“Nella polemica sterile nata successivamente alla mozione per l’intitolazione di tre vie della nostra città, una cosa che pare passare completamente inosservata è la seguente: per la prima volta in Italia, una amministrazione di centrodestra decide di dedicare una strada a Enrico Berlinguer, un esponente di primo piano e per molti anni del Partito Comunista“.
A dichiararlo è il sindaco di Grosseto, Antonfrancesco Vivarelli Colonna.
“Non è questione di poco conto: la ratio della nostra scelta è stata proprio quella di andare nella direzione del superamento delle contrapposizioni ideologiche – spiega il sindaco -. Ricordare il passato, i suoi protagonisti, e, al contempo, trovare gli strumenti per la sua metabolizzazione, per addivenire finalmente alla pacificazione degli animi del nostro Paese“.

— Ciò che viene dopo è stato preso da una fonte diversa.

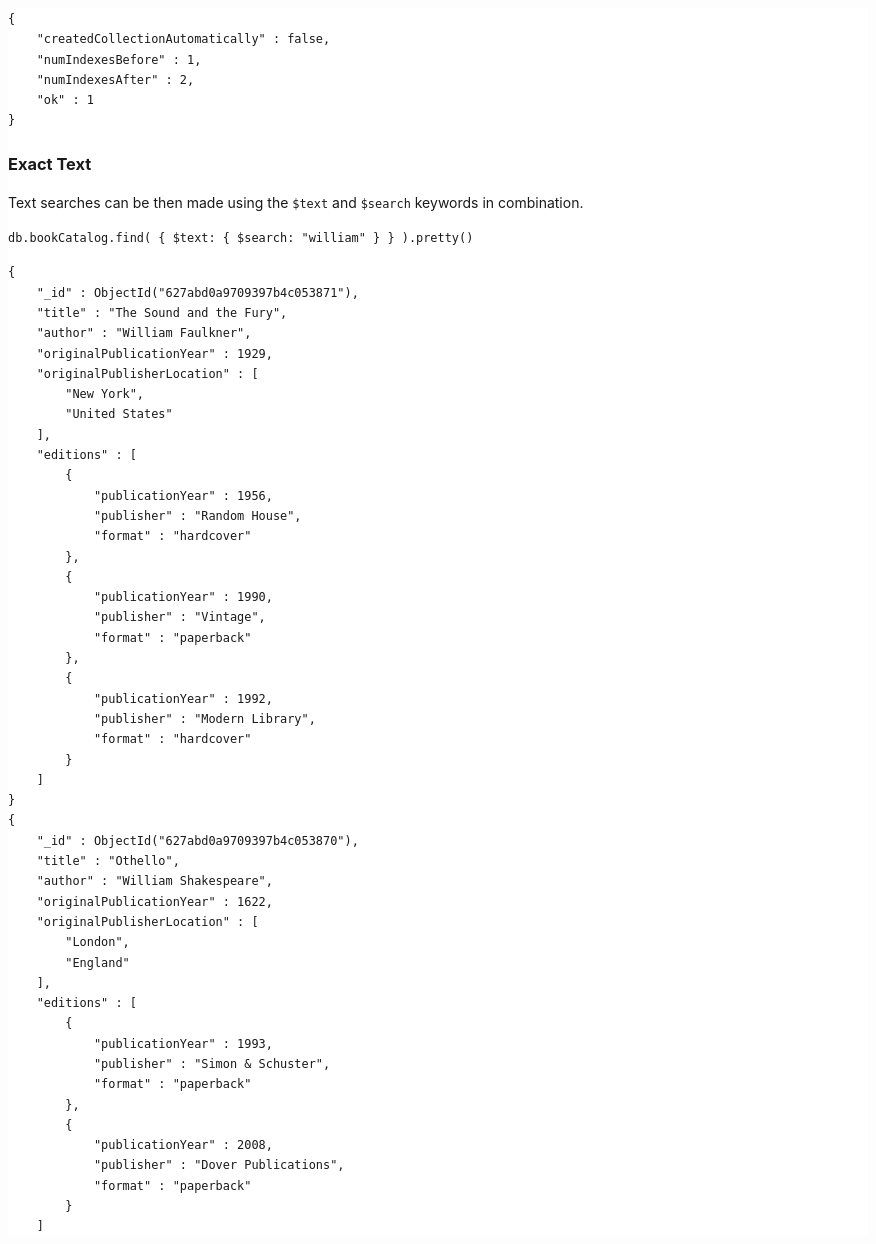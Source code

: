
 ```output
{
    "createdCollectionAutomatically" : false,
    "numIndexesBefore" : 1,
    "numIndexesAfter" : 2,
    "ok" : 1
}
```

### Exact Text

Text searches can be then made using the `$text` and `$search` keywords in combination.

```command
db.bookCatalog.find( { $text: { $search: "william" } } ).pretty()
```

```output
{
    "_id" : ObjectId("627abd0a9709397b4c053871"),
    "title" : "The Sound and the Fury",
    "author" : "William Faulkner",
    "originalPublicationYear" : 1929,
    "originalPublisherLocation" : [
        "New York",
        "United States"
    ],
    "editions" : [
        {
            "publicationYear" : 1956,
            "publisher" : "Random House",
            "format" : "hardcover"
        },
        {
            "publicationYear" : 1990,
            "publisher" : "Vintage",
            "format" : "paperback"
        },
        {
            "publicationYear" : 1992,
            "publisher" : "Modern Library",
            "format" : "hardcover"
        }
    ]
}
{
    "_id" : ObjectId("627abd0a9709397b4c053870"),
    "title" : "Othello",
    "author" : "William Shakespeare",
    "originalPublicationYear" : 1622,
    "originalPublisherLocation" : [
        "London",
        "England"
    ],
    "editions" : [
        {
            "publicationYear" : 1993,
            "publisher" : "Simon & Schuster",
            "format" : "paperback"
        },
        {
            "publicationYear" : 2008,
            "publisher" : "Dover Publications",
            "format" : "paperback"
        }
    ]
```
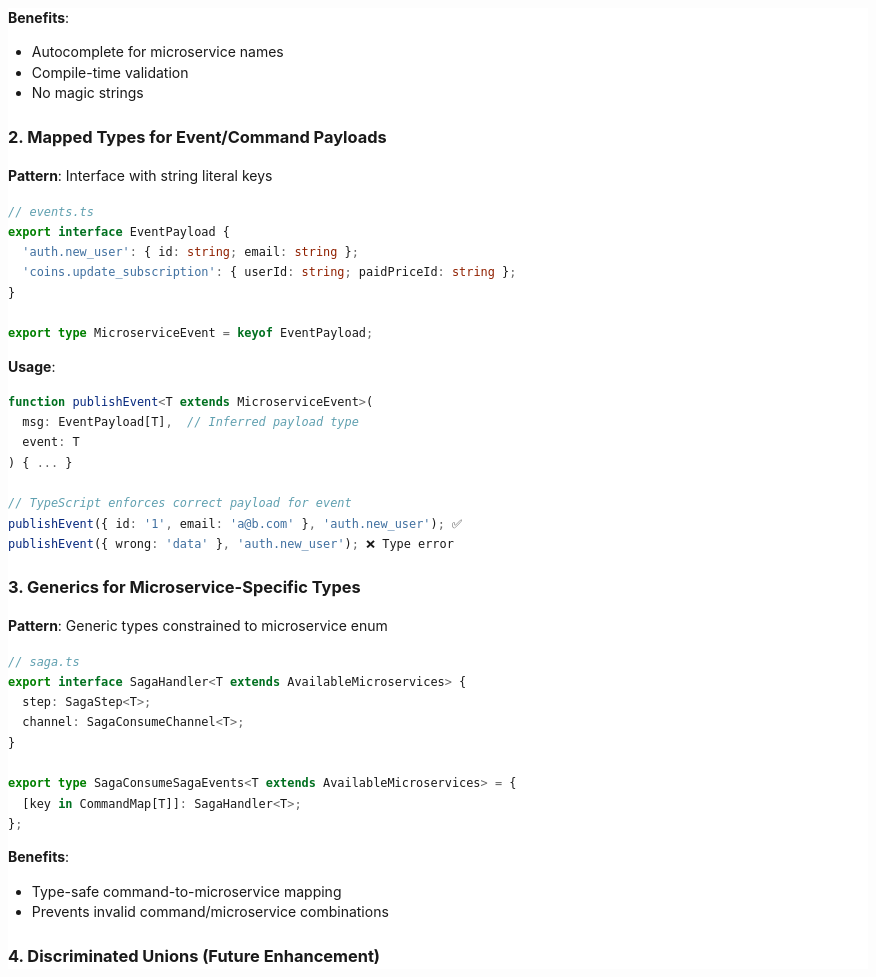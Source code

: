 **Benefits**:

- Autocomplete for microservice names
- Compile-time validation
- No magic strings

### 2. Mapped Types for Event/Command Payloads

**Pattern**: Interface with string literal keys

```typescript
// events.ts
export interface EventPayload {
  'auth.new_user': { id: string; email: string };
  'coins.update_subscription': { userId: string; paidPriceId: string };
}

export type MicroserviceEvent = keyof EventPayload;
```

**Usage**:

```typescript
function publishEvent<T extends MicroserviceEvent>(
  msg: EventPayload[T],  // Inferred payload type
  event: T
) { ... }

// TypeScript enforces correct payload for event
publishEvent({ id: '1', email: 'a@b.com' }, 'auth.new_user'); ✅
publishEvent({ wrong: 'data' }, 'auth.new_user'); ❌ Type error
```

### 3. Generics for Microservice-Specific Types

**Pattern**: Generic types constrained to microservice enum

```typescript
// saga.ts
export interface SagaHandler<T extends AvailableMicroservices> {
  step: SagaStep<T>;
  channel: SagaConsumeChannel<T>;
}

export type SagaConsumeSagaEvents<T extends AvailableMicroservices> = {
  [key in CommandMap[T]]: SagaHandler<T>;
};
```

**Benefits**:

- Type-safe command-to-microservice mapping
- Prevents invalid command/microservice combinations

### 4. Discriminated Unions (Future Enhancement)


  ['my_new_saga']: {
  [availableMicroservices.MyService]: MyServiceCommands;
  [availableMicroservices.MyNewService]: MyNewServiceCommands;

“Siamo democratici, pluralisti. Siamo agnostici nel senso che non vogliamo dare un giudizio sulla storia di 70 anni fa, perché ancora troppo recente e intrisa di dolori tanto profondi quanto vicini. Ma Almirante e Berlinguer, ognuno a proprio modo, sono stati personaggi della Prima repubblica che hanno operato convintamente per il raggiungimento della pacificazione nazionale. Noi vogliamo riconoscere loro questa volontà e sancirla con il suggello che la toponomastica sa dare – termina Vivarelli Colonna -. E farlo ora per andare avanti. Farlo ora per tornare ad occuparci dei problemi reali dei nostri cittadini. Perché noi siamo i poeti della piccole cose e, quindi, quello che vogliamo più di tutto è che via Almirante e Via Berlinguer, quando e ovunque esisteranno, siano ben tenute e non abbiamo buche“.